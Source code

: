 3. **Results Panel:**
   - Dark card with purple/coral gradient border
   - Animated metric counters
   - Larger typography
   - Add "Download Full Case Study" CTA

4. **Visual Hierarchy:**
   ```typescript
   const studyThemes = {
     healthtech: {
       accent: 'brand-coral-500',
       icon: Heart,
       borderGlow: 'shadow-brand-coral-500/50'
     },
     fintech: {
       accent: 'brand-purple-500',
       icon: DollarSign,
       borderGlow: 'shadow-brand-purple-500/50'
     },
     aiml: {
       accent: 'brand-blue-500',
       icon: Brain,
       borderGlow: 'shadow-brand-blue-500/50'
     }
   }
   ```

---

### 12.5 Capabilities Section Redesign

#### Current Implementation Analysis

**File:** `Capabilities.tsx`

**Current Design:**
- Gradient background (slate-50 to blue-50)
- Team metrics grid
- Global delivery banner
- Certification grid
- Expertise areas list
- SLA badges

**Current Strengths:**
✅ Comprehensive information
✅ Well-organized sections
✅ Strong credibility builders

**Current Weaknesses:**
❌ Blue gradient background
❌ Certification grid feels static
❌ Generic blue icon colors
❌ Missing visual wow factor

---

☆ ☆ ☆

WORK ORDER:
So that nothing differs from the original, transcribe all of the records above.

TASK OUTPUT:
Source code

: 3. **Results Panel:**
   - Dark card with purple/coral gradient border
   - Animated metric counters
   - Larger typography
   - Add "Download Full Case Study" CTA

4. **Visual Hierarchy:**
   ```typescript
   const studyThemes = {
     healthtech: {
       accent: 'brand-coral-500',
       icon: Heart,
       borderGlow: 'shadow-brand-coral-500/50'
     },
     fintech: {
       accent: 'brand-purple-500',
       icon: DollarSign,
       borderGlow: 'shadow-brand-purple-500/50'
     },
     aiml: {
       accent: 'brand-blue-500',
       icon: Brain,
       borderGlow: 'shadow-brand-blue-500/50'
     }
   }
   ```

---

### 12.5 Capabilities Section Redesign

#### Current Implementation Analysis

**File:** `Capabilities.tsx`

**Current Design:**
- Gradient background (slate-50 to blue-50)
- Team metrics grid
- Global delivery banner
- Certification grid
- Expertise areas list
- SLA badges

**Current Strengths:**
✅ Comprehensive information
✅ Well-organized sections
✅ Strong credibility builders

**Current Weaknesses:**
❌ Blue gradient background
❌ Certification grid feels static
❌ Generic blue icon colors
❌ Missing visual wow factor

---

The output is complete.